Nos diverses races d’animaux domestiques croisées sont tout à fait fécondes, et, cependant, dans bien des cas, elles descendent de deux ou de plusieurs espèces sauvages. Nous devons conclure de ce fait, soit que les espèces parentes primitives ont produit tout d’abord des hybrides parfaitement féconds, soit que ces derniers le sont devenus sous l’influence de la domestication. Cette dernière alternative, énoncée pour la première fois par Pallas, paraît la plus probable, et ne peut guère même être mise en doute.

Il est, par exemple, presque certain que nos chiens descendent de plusieurs souches sauvages ; cependant tous sont parfaitement féconds les uns avec les autres, quelques chiens domestiques indigènes de l’Amérique du Sud exceptés peut-être ; mais l’analogie me porte à penser que les différentes espèces primitives ne se sont pas, tout d’abord, croisées librement et n’ont pas produit des hybrides parfaitement féconds. Toutefois, j’ai récemment acquis la preuve décisive de la complète fécondité inter se des hybrides provenant du croisement du bétail à bosse de l’Inde avec notre bétail ordinaire. Cependant les importantes différences ostéologiques constatées par Rütimeyer entre les deux formes, ainsi que les différences dans les mœurs, la voix, la constitution, etc., constatées par M. Blyth, sont de nature à les faire considérer comme des espèces absolument distinctes. On peut appliquer les mêmes remarques aux deux races principales du cochon. Nous devons donc renoncer à croire à la stérilité absolue des espèces croisées, ou il faut considérer cette stérilité chez les animaux, non pas comme un caractère indélébile, mais comme un caractère que la domestication peut effacer.

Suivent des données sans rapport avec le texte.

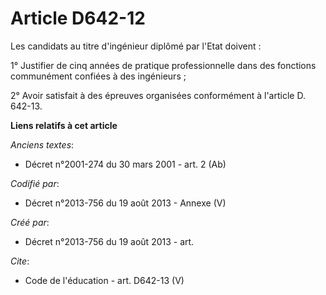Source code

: # Article D642-12

Les candidats au titre d'ingénieur diplômé par l'Etat doivent : 

1° Justifier de cinq années de pratique professionnelle dans des fonctions communément confiées à des ingénieurs ; 

2° Avoir satisfait à des épreuves organisées conformément à l'article D. 642-13.

**Liens relatifs à cet article**

_Anciens textes_:

  - Décret n°2001-274 du 30 mars 2001 - art. 2 (Ab)

_Codifié par_:

  - Décret n°2013-756 du 19 août 2013 -  Annexe (V)

_Créé par_:

  - Décret n°2013-756 du 19 août 2013 - art.

_Cite_:

  - Code de l'éducation - art. D642-13 (V)
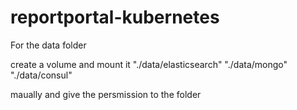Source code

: # reportportal-kubernetes
For the data folder 

    
create a volume and mount it 
"./data/elasticsearch" 
 "./data/mongo" 
"./data/consul" 

maually and give the persmission to the folder
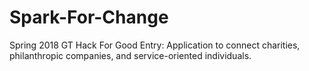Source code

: # Spark-For-Change
Spring 2018 GT Hack For Good Entry: Application to connect charities, philanthropic companies, and service-oriented individuals. 
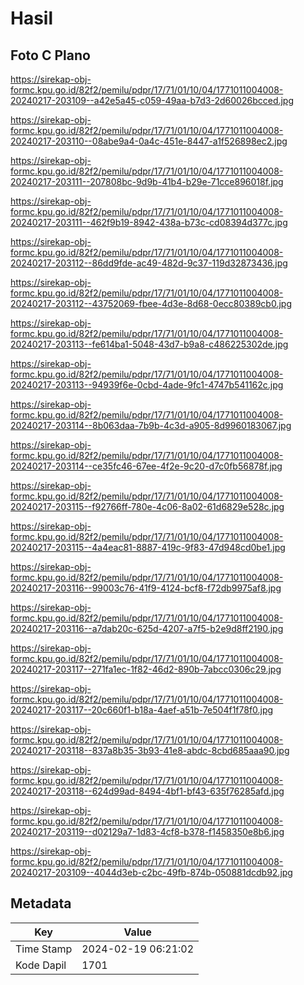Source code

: # Hasil

## Foto C Plano

https://sirekap-obj-formc.kpu.go.id/82f2/pemilu/pdpr/17/71/01/10/04/1771011004008-20240217-203109--a42e5a45-c059-49aa-b7d3-2d60026bcced.jpg

https://sirekap-obj-formc.kpu.go.id/82f2/pemilu/pdpr/17/71/01/10/04/1771011004008-20240217-203110--08abe9a4-0a4c-451e-8447-a1f526898ec2.jpg

https://sirekap-obj-formc.kpu.go.id/82f2/pemilu/pdpr/17/71/01/10/04/1771011004008-20240217-203111--207808bc-9d9b-41b4-b29e-71cce896018f.jpg

https://sirekap-obj-formc.kpu.go.id/82f2/pemilu/pdpr/17/71/01/10/04/1771011004008-20240217-203111--462f9b19-8942-438a-b73c-cd08394d377c.jpg

https://sirekap-obj-formc.kpu.go.id/82f2/pemilu/pdpr/17/71/01/10/04/1771011004008-20240217-203112--86dd9fde-ac49-482d-9c37-119d32873436.jpg

https://sirekap-obj-formc.kpu.go.id/82f2/pemilu/pdpr/17/71/01/10/04/1771011004008-20240217-203112--43752069-fbee-4d3e-8d68-0ecc80389cb0.jpg

https://sirekap-obj-formc.kpu.go.id/82f2/pemilu/pdpr/17/71/01/10/04/1771011004008-20240217-203113--fe614ba1-5048-43d7-b9a8-c486225302de.jpg

https://sirekap-obj-formc.kpu.go.id/82f2/pemilu/pdpr/17/71/01/10/04/1771011004008-20240217-203113--94939f6e-0cbd-4ade-9fc1-4747b541162c.jpg

https://sirekap-obj-formc.kpu.go.id/82f2/pemilu/pdpr/17/71/01/10/04/1771011004008-20240217-203114--8b063daa-7b9b-4c3d-a905-8d9960183067.jpg

https://sirekap-obj-formc.kpu.go.id/82f2/pemilu/pdpr/17/71/01/10/04/1771011004008-20240217-203114--ce35fc46-67ee-4f2e-9c20-d7c0fb56878f.jpg

https://sirekap-obj-formc.kpu.go.id/82f2/pemilu/pdpr/17/71/01/10/04/1771011004008-20240217-203115--f92766ff-780e-4c06-8a02-61d6829e528c.jpg

https://sirekap-obj-formc.kpu.go.id/82f2/pemilu/pdpr/17/71/01/10/04/1771011004008-20240217-203115--4a4eac81-8887-419c-9f83-47d948cd0be1.jpg

https://sirekap-obj-formc.kpu.go.id/82f2/pemilu/pdpr/17/71/01/10/04/1771011004008-20240217-203116--99003c76-41f9-4124-bcf8-f72db9975af8.jpg

https://sirekap-obj-formc.kpu.go.id/82f2/pemilu/pdpr/17/71/01/10/04/1771011004008-20240217-203116--a7dab20c-625d-4207-a7f5-b2e9d8ff2190.jpg

https://sirekap-obj-formc.kpu.go.id/82f2/pemilu/pdpr/17/71/01/10/04/1771011004008-20240217-203117--271fa1ec-1f82-46d2-890b-7abcc0306c29.jpg

https://sirekap-obj-formc.kpu.go.id/82f2/pemilu/pdpr/17/71/01/10/04/1771011004008-20240217-203117--20c660f1-b18a-4aef-a51b-7e504f1f78f0.jpg

https://sirekap-obj-formc.kpu.go.id/82f2/pemilu/pdpr/17/71/01/10/04/1771011004008-20240217-203118--837a8b35-3b93-41e8-abdc-8cbd685aaa90.jpg

https://sirekap-obj-formc.kpu.go.id/82f2/pemilu/pdpr/17/71/01/10/04/1771011004008-20240217-203118--624d99ad-8494-4bf1-bf43-635f76285afd.jpg

https://sirekap-obj-formc.kpu.go.id/82f2/pemilu/pdpr/17/71/01/10/04/1771011004008-20240217-203119--d02129a7-1d83-4cf8-b378-f1458350e8b6.jpg

https://sirekap-obj-formc.kpu.go.id/82f2/pemilu/pdpr/17/71/01/10/04/1771011004008-20240217-203109--4044d3eb-c2bc-49fb-874b-050881dcdb92.jpg


## Metadata

| Key        | Value               |
| ---------- | ------------------- |
| Time Stamp | 2024-02-19 06:21:02 |
| Kode Dapil | 1701                |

En résumé, si l’on considère l’ensemble des faits bien constatés relatifs à l’entre-croisement des plantes et des animaux, on peut conclure qu’une certaine stérilité relative se manifeste très généralement, soit chez les premiers croisements, soit chez les hybrides, mais que, dans l’état actuel de nos connaissances, cette stérilité ne peut pas être considérée comme absolue et universelle.